Hi,

It's my first time posting here, but I'm a longtime lurker from my now-abandoned lemmy.world account. So, here's goes...

I've been feeling kind of stuck in my life, and wanted to see if any comrades had experienced anything similar or know folks who have. My main difficulty is that I only realized and accepted that I'm bi after my wife was pregnant. This is a problem for me because my wife is strictly monogamous. When we last discussed things, she flat out said that she couldn't accept me being with anyone else, even if the relationship was strictly sexual.

And I'm torn here. On the one hand, I love my wife very deeply and absolutely don't want to lose her. We've been together more than ten years, and she's the most amazing person I've ever met. On the other hand, I have this nagging feeling that a big part of me is going unexplored and undeveloped, to the point I find myself inexplicably mad at my wife sometimes - I guess because I blame her for not "letting" me explore this other side of me.

And about feeling stuck, I know I need to tell her how important this is to me, and to ask again if there's any way at all we can deal with it together. But when we've discussed it previously, multiple times, I dealt with it poorly and hurt her very badly. I just don't know if she can take another round of the same damn thing, and I'm very reluctant to try and have it turn out badly yet again.

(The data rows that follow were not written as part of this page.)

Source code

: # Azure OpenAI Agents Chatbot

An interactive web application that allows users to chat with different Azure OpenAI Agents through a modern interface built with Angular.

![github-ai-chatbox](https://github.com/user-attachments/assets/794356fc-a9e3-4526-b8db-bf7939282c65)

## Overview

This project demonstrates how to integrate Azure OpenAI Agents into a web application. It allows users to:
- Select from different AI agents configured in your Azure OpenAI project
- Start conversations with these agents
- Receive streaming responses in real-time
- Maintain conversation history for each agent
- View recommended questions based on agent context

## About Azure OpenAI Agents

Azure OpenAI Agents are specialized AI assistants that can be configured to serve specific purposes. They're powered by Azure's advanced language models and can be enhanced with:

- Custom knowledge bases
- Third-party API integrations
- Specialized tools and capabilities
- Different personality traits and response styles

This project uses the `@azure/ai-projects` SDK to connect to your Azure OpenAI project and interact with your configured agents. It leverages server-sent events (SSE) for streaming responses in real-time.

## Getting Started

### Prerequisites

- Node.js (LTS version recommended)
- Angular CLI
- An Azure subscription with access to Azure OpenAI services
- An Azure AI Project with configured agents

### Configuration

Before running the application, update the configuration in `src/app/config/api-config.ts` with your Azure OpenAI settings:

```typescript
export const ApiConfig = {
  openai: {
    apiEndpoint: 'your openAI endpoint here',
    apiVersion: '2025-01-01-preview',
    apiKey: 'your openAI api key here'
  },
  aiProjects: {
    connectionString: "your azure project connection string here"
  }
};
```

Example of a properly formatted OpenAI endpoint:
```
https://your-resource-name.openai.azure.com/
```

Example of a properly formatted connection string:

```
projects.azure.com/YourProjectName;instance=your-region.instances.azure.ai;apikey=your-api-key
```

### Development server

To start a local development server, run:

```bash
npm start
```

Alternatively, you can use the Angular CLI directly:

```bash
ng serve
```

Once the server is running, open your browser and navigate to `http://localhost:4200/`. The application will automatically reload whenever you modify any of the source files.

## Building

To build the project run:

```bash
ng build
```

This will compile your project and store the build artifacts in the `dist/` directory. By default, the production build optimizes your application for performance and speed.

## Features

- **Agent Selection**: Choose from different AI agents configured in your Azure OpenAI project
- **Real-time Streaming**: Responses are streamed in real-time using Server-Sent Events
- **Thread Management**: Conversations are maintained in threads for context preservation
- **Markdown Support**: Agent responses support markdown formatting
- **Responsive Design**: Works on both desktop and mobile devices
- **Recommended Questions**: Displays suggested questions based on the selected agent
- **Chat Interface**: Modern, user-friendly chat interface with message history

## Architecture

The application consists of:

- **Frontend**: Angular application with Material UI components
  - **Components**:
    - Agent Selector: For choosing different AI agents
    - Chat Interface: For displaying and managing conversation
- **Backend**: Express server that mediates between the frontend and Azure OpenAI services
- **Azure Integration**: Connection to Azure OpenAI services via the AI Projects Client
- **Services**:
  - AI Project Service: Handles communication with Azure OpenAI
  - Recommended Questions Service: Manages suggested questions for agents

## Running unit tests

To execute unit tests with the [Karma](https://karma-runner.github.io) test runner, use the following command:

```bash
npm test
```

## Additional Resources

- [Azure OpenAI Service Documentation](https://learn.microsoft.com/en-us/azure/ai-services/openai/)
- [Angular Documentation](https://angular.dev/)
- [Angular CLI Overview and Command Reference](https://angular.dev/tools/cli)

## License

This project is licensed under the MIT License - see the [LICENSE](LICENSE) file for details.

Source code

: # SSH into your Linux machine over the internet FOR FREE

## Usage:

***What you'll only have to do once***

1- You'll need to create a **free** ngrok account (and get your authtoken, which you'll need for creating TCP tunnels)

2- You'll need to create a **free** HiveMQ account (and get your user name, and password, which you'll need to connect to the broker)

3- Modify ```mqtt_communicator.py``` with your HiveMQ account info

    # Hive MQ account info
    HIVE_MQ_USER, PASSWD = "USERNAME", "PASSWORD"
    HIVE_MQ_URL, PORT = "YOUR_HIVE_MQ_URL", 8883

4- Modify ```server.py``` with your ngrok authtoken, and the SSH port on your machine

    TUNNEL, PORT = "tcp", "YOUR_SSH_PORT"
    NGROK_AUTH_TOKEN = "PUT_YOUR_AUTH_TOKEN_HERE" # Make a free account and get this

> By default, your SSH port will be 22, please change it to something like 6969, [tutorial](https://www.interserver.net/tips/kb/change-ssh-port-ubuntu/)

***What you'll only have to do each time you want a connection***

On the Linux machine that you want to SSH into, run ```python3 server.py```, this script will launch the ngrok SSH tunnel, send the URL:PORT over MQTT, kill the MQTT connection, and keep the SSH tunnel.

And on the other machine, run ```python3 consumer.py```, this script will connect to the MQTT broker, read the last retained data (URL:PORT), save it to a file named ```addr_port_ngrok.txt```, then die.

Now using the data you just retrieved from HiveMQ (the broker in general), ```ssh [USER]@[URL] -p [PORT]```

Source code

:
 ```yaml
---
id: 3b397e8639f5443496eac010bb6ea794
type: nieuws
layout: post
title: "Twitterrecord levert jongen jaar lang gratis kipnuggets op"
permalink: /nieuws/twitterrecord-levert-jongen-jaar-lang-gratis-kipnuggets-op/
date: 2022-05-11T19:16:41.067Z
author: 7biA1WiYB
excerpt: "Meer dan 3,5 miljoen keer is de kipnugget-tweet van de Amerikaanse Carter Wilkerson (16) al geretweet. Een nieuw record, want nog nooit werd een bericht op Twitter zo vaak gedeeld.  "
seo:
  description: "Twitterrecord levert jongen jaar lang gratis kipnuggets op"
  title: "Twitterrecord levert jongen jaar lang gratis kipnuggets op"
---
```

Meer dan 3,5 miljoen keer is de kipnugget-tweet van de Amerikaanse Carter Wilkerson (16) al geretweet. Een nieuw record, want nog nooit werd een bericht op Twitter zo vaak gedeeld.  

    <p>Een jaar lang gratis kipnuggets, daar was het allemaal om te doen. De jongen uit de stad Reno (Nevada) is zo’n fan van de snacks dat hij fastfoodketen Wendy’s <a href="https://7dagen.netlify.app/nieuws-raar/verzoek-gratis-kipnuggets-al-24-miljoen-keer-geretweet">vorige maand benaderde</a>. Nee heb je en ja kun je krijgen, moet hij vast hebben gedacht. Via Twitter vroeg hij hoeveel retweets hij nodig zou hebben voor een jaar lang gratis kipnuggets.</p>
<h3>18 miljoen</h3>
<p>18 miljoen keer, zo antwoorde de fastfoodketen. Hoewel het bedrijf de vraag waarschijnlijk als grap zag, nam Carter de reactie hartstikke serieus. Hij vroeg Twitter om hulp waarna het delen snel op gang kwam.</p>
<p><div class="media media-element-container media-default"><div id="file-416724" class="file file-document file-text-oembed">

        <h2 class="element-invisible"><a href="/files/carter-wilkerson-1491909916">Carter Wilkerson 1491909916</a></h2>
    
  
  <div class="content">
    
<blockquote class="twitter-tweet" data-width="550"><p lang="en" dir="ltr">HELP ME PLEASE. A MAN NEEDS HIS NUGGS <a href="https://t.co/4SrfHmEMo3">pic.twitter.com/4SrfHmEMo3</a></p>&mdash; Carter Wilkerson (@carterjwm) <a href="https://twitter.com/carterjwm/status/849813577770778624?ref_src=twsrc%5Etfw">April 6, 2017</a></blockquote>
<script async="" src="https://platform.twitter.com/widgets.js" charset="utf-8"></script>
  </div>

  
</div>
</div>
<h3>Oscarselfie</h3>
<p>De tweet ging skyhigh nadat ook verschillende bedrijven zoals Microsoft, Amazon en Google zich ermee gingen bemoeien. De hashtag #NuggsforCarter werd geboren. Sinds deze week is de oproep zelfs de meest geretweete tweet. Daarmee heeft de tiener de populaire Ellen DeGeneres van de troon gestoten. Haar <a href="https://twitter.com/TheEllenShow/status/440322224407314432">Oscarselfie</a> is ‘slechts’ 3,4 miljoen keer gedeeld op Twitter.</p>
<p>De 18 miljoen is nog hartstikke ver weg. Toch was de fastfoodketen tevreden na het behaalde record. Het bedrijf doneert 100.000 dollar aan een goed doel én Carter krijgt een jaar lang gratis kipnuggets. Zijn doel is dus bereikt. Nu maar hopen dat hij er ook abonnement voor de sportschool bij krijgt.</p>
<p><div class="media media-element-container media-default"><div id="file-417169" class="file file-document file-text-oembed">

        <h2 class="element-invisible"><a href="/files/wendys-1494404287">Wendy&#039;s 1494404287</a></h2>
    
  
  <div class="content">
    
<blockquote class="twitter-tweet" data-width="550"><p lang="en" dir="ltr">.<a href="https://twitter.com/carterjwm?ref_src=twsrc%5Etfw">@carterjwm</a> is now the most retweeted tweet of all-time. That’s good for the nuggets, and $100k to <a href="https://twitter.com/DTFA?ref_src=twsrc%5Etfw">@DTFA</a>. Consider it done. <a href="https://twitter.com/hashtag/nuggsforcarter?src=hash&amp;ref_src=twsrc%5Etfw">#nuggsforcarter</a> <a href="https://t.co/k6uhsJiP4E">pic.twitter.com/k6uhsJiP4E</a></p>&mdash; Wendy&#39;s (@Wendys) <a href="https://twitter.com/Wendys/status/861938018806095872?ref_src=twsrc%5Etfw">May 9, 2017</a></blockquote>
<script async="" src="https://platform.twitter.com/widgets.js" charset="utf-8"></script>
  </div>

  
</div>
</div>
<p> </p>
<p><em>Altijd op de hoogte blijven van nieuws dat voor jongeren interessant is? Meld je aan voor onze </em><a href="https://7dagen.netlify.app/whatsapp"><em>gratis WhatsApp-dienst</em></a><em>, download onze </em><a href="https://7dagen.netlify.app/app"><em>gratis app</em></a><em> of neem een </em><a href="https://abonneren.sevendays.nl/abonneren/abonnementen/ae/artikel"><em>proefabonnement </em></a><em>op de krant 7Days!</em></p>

Again, I'd especially appreciate hearing from folks who've been through similar situations, or at least know people who have.

  • TraumaDumpling
    ·
    4 months ago

    either this is a big enough issue for divorce or its not, that seems like the relevant question you need to ask yourself and think about the ramifications of.

    staying together doesn't (or shouldn't) necessarily mean you have to suppress or deny your sexuality, bi people aren't necessarily poly, but it seems to my unexperienced self like you are looking for a way out, like you aren't really satisfied and are together out of a sense of obligation, habit, or fear that you won't find another relathionship thats as satisfying, or genuine concern for your children.

    i'm probably aromantic and unexperienced in sexual relationships though, just my 2 cents after witnessing people's long term relationships go sour around me.

    • bicuriousButters [he/him]
      hexagon
      ·
      4 months ago

      Yeah, maybe I'm trying to have it both ways, I don't know. I can't imagine my life without my wife, but sometimes I feel like it's not really "mine" while we're together. I guess I want to feel like I'm being true to myself and not denying what I feel, and that's been hard for me for a while now.